→ Action item
Across the records that follow, give the number of lines containing the word "Service" and nothing else.

→ Records to use

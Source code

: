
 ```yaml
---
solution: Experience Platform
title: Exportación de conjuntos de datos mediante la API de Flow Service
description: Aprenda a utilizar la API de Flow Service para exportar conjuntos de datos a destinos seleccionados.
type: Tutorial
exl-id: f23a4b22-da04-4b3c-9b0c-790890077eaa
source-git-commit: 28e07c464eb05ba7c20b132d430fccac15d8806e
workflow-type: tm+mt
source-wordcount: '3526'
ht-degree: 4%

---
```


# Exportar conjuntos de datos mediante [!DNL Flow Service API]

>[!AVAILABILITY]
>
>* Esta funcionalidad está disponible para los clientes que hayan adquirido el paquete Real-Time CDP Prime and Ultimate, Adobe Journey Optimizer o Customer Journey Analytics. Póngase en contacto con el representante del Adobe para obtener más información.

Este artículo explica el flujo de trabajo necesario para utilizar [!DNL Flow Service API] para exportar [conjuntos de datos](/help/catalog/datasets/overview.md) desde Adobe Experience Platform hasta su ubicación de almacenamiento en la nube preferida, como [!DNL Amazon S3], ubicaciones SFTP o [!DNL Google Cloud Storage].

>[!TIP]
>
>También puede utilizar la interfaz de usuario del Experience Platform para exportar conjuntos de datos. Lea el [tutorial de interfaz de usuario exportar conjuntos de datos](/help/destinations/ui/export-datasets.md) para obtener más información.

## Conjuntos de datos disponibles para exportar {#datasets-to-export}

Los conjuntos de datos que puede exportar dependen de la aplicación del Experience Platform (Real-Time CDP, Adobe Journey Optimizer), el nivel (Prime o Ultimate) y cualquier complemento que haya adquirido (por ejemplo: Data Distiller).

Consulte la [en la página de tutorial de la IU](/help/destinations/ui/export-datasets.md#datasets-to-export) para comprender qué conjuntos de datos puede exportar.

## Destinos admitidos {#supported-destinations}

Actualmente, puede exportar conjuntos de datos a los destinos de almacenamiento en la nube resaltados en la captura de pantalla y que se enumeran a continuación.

→ Task result
4